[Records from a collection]
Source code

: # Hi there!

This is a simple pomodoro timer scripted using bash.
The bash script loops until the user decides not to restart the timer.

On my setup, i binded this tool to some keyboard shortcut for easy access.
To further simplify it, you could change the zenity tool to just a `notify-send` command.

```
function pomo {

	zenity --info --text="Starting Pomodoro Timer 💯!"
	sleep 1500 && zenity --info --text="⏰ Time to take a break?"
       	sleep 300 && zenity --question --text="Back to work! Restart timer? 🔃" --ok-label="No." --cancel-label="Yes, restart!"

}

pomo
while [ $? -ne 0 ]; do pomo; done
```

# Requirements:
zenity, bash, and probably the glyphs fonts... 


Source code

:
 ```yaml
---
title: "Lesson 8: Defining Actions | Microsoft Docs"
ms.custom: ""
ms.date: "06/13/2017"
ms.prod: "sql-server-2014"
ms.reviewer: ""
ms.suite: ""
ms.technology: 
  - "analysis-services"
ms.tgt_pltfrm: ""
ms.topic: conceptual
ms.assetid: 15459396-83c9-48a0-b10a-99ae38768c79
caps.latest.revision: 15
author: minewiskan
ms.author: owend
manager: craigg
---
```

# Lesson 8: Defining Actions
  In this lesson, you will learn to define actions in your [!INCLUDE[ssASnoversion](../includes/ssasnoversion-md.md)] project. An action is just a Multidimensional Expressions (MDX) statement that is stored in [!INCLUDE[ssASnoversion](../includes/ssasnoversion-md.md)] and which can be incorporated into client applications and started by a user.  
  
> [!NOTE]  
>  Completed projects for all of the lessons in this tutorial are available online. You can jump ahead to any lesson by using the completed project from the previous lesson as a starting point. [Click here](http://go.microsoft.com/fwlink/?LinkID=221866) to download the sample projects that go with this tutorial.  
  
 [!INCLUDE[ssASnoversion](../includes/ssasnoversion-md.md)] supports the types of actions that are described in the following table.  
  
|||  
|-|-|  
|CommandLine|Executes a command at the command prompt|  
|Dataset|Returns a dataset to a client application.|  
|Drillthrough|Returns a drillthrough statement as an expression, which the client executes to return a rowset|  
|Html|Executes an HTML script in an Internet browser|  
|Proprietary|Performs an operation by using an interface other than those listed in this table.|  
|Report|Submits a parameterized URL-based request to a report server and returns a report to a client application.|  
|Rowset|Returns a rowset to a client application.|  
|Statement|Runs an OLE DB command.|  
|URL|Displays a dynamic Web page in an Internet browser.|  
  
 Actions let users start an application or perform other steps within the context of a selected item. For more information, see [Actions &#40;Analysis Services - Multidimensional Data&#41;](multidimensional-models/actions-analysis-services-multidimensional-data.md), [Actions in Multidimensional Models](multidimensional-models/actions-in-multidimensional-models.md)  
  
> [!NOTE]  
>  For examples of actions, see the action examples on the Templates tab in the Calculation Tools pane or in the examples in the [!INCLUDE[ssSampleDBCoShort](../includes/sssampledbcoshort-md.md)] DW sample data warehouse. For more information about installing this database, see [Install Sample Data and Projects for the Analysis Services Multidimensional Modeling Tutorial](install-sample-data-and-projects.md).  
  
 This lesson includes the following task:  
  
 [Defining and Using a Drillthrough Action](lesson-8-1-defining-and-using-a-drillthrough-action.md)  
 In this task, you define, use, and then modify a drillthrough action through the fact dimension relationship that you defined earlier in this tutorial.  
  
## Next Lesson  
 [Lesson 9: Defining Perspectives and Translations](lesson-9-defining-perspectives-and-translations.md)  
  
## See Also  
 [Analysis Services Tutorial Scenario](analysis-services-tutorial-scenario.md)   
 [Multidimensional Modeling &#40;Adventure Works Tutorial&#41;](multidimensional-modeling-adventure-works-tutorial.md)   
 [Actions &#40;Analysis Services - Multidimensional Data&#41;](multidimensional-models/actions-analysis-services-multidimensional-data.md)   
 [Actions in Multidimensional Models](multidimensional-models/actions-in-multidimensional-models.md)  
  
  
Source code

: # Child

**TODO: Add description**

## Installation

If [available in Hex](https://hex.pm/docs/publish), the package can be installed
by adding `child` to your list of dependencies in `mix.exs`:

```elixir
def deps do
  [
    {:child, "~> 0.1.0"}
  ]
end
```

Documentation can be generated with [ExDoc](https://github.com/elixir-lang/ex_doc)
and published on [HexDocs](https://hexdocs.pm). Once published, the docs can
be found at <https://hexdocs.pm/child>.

▶ **Exercise**
Tally the lines in the entries above that hold the word "ssasnoversion". Reply with nothing but that count.

▶ **Solution to the exercise**
2